Tuesday, June 26, 2007

    Should You Really Be a Youth Minister?


    I linked to this post earlier at Stupid Church People that really aims some sharp criticism at youth ministry and youth ministers in general. The post itself is a good read but equally interesting are the comments others have posted. Here's the main thrust of the post:


    I have written how the church needs to trust young adults to lead it if it wants to remain relevant... however, I no longer think that the training ground for this should be youth ministry. We have it all backwards. We let the young lead the young and this is where young pastors develop this sense of ego and entitlement that they bring with them into "big church". It's a psycho-social phenomenon that needs to be studied. I think it's both harmful to the students and to those young leaders that lead them.People complain that I am long on observations and short on suggestions. So here's one: If your church has a youth pastor under the age of 30, promote them immediately into either adult ministry or children's ministry. Then, go out and hire a 30-something youth pastor (preferably a woman), and be prepared to pay them well so they will stick around.

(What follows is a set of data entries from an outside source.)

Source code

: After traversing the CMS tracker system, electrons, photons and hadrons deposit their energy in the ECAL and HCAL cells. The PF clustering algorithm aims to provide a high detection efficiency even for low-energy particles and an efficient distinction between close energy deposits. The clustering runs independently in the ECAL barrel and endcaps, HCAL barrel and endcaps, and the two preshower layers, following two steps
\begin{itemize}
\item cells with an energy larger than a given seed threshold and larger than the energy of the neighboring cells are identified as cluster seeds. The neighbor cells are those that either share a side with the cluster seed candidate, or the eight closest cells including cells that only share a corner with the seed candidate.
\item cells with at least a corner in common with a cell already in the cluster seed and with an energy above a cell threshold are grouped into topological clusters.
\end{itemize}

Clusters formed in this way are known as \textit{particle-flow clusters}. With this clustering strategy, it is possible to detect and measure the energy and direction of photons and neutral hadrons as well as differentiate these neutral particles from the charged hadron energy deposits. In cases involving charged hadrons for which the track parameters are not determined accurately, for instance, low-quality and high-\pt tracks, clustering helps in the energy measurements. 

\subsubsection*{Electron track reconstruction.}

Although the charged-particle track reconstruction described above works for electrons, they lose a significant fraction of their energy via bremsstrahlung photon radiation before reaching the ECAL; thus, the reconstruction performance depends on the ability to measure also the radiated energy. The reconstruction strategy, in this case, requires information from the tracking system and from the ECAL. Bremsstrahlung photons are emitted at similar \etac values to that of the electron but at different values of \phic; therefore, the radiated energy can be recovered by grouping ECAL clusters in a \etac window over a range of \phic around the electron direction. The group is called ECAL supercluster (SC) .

    I've commented here before on my thoughts about young people being youth ministers (I myself started at the age of 23). There are pros and cons to it, but after having read the responses to the comments at the Stupid Church People post above, I'm more inclined to say that it is less the age of the person than their motivation for doing youth ministry that makes the difference. How often is a young person serving as youth minister in a church because 1) She/he is still in seminary and no one trusts them to do anything else, 2) She/he will work for little pay or for free, 3) She/he has no idea what they want to do for a career and the youth ministry job gives them something to do while they decide, 4) She/he is biding his/her time until they are allowed to do "real" ministry somewhere with adults?


    Ultimately, the issue here isn't the age of the person. Many young people are fine youth ministers. The question rather should be "Is this person truly called to youth ministry? Is this the place they will be most effective in the church?" How can you tell the difference between a youth minister who is just biding his or her time and the one really called to youth ministry? Simple: Check in on them in 10 years and see if they are still in youth ministry. The ones truly called to work with youth can't help but keep doing it, in spite of low salaries, missed opportunities, and being forever "low" on the church staff totem pole.

    --Brian

    3 comments:

    Steve said...

    Good words Brian... we could debate some of the things you have mentioned, but they probably aren't the crux of the issue really. What you say is generally true, even from my personal experience. If you do read the comments and read where I elaborated, you will know I don't have anything against young youth ministers or youth ministry at all... I just think that churches and senior pastors are lazy.

    I was in youth ministry in some form or fashion from the age of 18-36. I think I did a decent job, but I think I made a ton of youthful mistakes from 18-24 that could have been diverted had I not been put in such a heavy position at such an early age. Again, there is a social-psychological dynamic and maturity level that needs to be developed I think to be a competent counselor to young people... and most young adults are still working through their own issues and faith development. It can all be very tenuous.

    From around 28 on I think I did my best work as I came into my own on so many levels.

    I always heard that when you can do something else other than ministry you should get out. Around the age of 33 or so, I felt that process beginning to happen. I loved youth ministry and had no ddesire to do anything else within the church. I also didn't want to just do it for a job... I think it has to be more than that since it is soooo important. So at the age of 36 I took the step out of ministry and moved on to the rest of my life... which was the best decision for me.

    Brian said...

    Steve, Good to hear from you. I would add that youth ministers under the age of 25 (or perhaps even 30) have some pretty unique challenges because they are attempting to be mentor to youth who are just a few years their junior. Anyone under the age of 25 working with teens definitely needs a close-at-hand supervisor, plenty of training in boundary-keeping, and lots of older adults helping them to mentor the youth. And I'll be the first to admit that, though I did my best when when I was an early 20-something youth minister, I made a lot of mistakes due to a lack of perspective. I hope I'm a little better at it now at the age of 41!

    clown4christ said...

    I am currently pursuing a career in youth ministry and I am struggling with this exact issue. I was not ready for youth minitry right out of high school and I knew this. I am now 31 years old, married and have two kids with one on the way. Unfortunately, churches want to offer a salary that can only support a single person or someone without a family. My wife and I feel called to have her stay home with our kids (who are 1 and 3) and we make sacrifices for this. I get frustrated when senior pastors (no kids in the home) who have a parsonage and a $40-$60 thousand dollar salary tell me I should step out in faith as they offer me $30,000 with no benefits or benefits for me but not my family. I certainly don't expect to get rich, but I get frustrated when churches try to "sweeten" their package by offering me information about food stamps, WIC and state health care.